Task directions: Down to the last line, reproduce the records exactly.

◆ ◆ ◆ ◆

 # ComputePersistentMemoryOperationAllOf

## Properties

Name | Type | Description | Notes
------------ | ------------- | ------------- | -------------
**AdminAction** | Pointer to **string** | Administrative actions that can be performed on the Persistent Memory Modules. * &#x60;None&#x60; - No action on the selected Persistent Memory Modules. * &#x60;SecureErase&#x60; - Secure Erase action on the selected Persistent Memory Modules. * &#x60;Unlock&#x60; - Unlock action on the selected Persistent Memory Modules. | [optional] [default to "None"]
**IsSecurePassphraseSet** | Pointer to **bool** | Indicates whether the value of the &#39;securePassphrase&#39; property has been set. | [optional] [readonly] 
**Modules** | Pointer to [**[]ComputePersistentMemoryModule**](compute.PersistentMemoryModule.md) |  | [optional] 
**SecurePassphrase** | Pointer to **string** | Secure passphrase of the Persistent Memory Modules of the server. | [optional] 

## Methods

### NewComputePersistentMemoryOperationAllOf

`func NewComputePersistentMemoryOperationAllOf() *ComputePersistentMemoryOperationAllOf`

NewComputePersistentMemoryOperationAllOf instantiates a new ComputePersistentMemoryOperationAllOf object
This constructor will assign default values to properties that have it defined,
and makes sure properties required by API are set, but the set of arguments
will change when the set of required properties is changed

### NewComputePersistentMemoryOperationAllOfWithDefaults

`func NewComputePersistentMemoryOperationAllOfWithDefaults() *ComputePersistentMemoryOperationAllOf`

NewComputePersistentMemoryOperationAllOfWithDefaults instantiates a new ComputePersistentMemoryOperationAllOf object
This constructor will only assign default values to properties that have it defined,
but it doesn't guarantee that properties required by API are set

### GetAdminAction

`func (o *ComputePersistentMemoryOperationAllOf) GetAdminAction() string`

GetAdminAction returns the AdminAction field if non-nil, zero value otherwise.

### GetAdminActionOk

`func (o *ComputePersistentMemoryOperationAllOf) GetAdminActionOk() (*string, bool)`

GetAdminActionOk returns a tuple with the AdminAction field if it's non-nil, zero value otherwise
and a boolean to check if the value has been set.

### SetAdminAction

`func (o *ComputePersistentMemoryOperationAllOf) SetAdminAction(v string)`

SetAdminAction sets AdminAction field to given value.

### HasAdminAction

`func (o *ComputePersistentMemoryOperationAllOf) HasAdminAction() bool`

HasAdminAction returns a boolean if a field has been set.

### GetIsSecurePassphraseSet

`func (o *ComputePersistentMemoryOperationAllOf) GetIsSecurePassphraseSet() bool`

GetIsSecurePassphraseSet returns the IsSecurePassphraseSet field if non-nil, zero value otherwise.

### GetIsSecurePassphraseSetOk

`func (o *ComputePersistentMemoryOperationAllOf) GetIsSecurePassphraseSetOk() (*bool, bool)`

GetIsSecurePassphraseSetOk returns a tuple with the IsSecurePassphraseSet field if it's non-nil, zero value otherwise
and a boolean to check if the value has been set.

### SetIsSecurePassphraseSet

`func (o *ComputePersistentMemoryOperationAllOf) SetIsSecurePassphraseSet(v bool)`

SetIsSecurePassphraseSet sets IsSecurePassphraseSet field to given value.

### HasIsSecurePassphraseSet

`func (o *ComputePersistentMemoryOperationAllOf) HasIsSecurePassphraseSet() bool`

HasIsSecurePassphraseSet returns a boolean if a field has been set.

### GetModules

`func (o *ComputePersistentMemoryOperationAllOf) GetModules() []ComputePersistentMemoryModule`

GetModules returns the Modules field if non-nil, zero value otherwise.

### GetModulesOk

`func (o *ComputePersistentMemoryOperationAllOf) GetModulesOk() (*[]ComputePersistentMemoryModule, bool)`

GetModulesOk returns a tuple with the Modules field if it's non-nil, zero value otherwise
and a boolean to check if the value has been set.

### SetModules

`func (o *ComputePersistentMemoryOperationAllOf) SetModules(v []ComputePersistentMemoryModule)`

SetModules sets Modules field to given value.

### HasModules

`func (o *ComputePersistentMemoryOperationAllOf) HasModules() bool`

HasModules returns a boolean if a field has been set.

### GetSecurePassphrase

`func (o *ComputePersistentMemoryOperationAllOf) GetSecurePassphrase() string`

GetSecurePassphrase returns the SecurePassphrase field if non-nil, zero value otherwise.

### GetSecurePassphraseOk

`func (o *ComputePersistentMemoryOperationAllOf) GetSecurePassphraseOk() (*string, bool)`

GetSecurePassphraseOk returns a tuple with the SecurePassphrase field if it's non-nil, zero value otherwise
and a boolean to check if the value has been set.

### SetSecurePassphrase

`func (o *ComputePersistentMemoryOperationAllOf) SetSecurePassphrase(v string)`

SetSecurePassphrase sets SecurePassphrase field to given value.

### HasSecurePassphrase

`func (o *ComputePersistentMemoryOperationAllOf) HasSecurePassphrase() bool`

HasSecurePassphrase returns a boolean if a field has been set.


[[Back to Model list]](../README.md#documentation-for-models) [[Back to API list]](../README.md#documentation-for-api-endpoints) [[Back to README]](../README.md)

◆ ◆ ◆ ◆

Output:
 # ComputePersistentMemoryOperationAllOf

## Properties

Name | Type | Description | Notes
------------ | ------------- | ------------- | -------------
**AdminAction** | Pointer to **string** | Administrative actions that can be performed on the Persistent Memory Modules. * &#x60;None&#x60; - No action on the selected Persistent Memory Modules. * &#x60;SecureErase&#x60; - Secure Erase action on the selected Persistent Memory Modules. * &#x60;Unlock&#x60; - Unlock action on the selected Persistent Memory Modules. | [optional] [default to "None"]
**IsSecurePassphraseSet** | Pointer to **bool** | Indicates whether the value of the &#39;securePassphrase&#39; property has been set. | [optional] [readonly] 
**Modules** | Pointer to [**[]ComputePersistentMemoryModule**](compute.PersistentMemoryModule.md) |  | [optional] 
**SecurePassphrase** | Pointer to **string** | Secure passphrase of the Persistent Memory Modules of the server. | [optional] 

## Methods

### NewComputePersistentMemoryOperationAllOf

`func NewComputePersistentMemoryOperationAllOf() *ComputePersistentMemoryOperationAllOf`

NewComputePersistentMemoryOperationAllOf instantiates a new ComputePersistentMemoryOperationAllOf object
This constructor will assign default values to properties that have it defined,
and makes sure properties required by API are set, but the set of arguments
will change when the set of required properties is changed

### NewComputePersistentMemoryOperationAllOfWithDefaults

`func NewComputePersistentMemoryOperationAllOfWithDefaults() *ComputePersistentMemoryOperationAllOf`

NewComputePersistentMemoryOperationAllOfWithDefaults instantiates a new ComputePersistentMemoryOperationAllOf object
This constructor will only assign default values to properties that have it defined,
but it doesn't guarantee that properties required by API are set

### GetAdminAction

`func (o *ComputePersistentMemoryOperationAllOf) GetAdminAction() string`

GetAdminAction returns the AdminAction field if non-nil, zero value otherwise.

### GetAdminActionOk

`func (o *ComputePersistentMemoryOperationAllOf) GetAdminActionOk() (*string, bool)`

GetAdminActionOk returns a tuple with the AdminAction field if it's non-nil, zero value otherwise
and a boolean to check if the value has been set.

### SetAdminAction

`func (o *ComputePersistentMemoryOperationAllOf) SetAdminAction(v string)`

SetAdminAction sets AdminAction field to given value.

### HasAdminAction

`func (o *ComputePersistentMemoryOperationAllOf) HasAdminAction() bool`

HasAdminAction returns a boolean if a field has been set.

### GetIsSecurePassphraseSet

`func (o *ComputePersistentMemoryOperationAllOf) GetIsSecurePassphraseSet() bool`

GetIsSecurePassphraseSet returns the IsSecurePassphraseSet field if non-nil, zero value otherwise.

### GetIsSecurePassphraseSetOk

`func (o *ComputePersistentMemoryOperationAllOf) GetIsSecurePassphraseSetOk() (*bool, bool)`

GetIsSecurePassphraseSetOk returns a tuple with the IsSecurePassphraseSet field if it's non-nil, zero value otherwise
and a boolean to check if the value has been set.

### SetIsSecurePassphraseSet

`func (o *ComputePersistentMemoryOperationAllOf) SetIsSecurePassphraseSet(v bool)`

SetIsSecurePassphraseSet sets IsSecurePassphraseSet field to given value.

### HasIsSecurePassphraseSet

`func (o *ComputePersistentMemoryOperationAllOf) HasIsSecurePassphraseSet() bool`

HasIsSecurePassphraseSet returns a boolean if a field has been set.

### GetModules

`func (o *ComputePersistentMemoryOperationAllOf) GetModules() []ComputePersistentMemoryModule`

GetModules returns the Modules field if non-nil, zero value otherwise.

### GetModulesOk

`func (o *ComputePersistentMemoryOperationAllOf) GetModulesOk() (*[]ComputePersistentMemoryModule, bool)`

GetModulesOk returns a tuple with the Modules field if it's non-nil, zero value otherwise
and a boolean to check if the value has been set.

### SetModules

`func (o *ComputePersistentMemoryOperationAllOf) SetModules(v []ComputePersistentMemoryModule)`

SetModules sets Modules field to given value.

### HasModules

`func (o *ComputePersistentMemoryOperationAllOf) HasModules() bool`

HasModules returns a boolean if a field has been set.

### GetSecurePassphrase

`func (o *ComputePersistentMemoryOperationAllOf) GetSecurePassphrase() string`

GetSecurePassphrase returns the SecurePassphrase field if non-nil, zero value otherwise.

### GetSecurePassphraseOk

`func (o *ComputePersistentMemoryOperationAllOf) GetSecurePassphraseOk() (*string, bool)`

GetSecurePassphraseOk returns a tuple with the SecurePassphrase field if it's non-nil, zero value otherwise
and a boolean to check if the value has been set.

### SetSecurePassphrase

`func (o *ComputePersistentMemoryOperationAllOf) SetSecurePassphrase(v string)`

SetSecurePassphrase sets SecurePassphrase field to given value.

### HasSecurePassphrase

`func (o *ComputePersistentMemoryOperationAllOf) HasSecurePassphrase() bool`

HasSecurePassphrase returns a boolean if a field has been set.


[[Back to Model list]](../README.md#documentation-for-models) [[Back to API list]](../README.md#documentation-for-api-endpoints) [[Back to README]](../README.md)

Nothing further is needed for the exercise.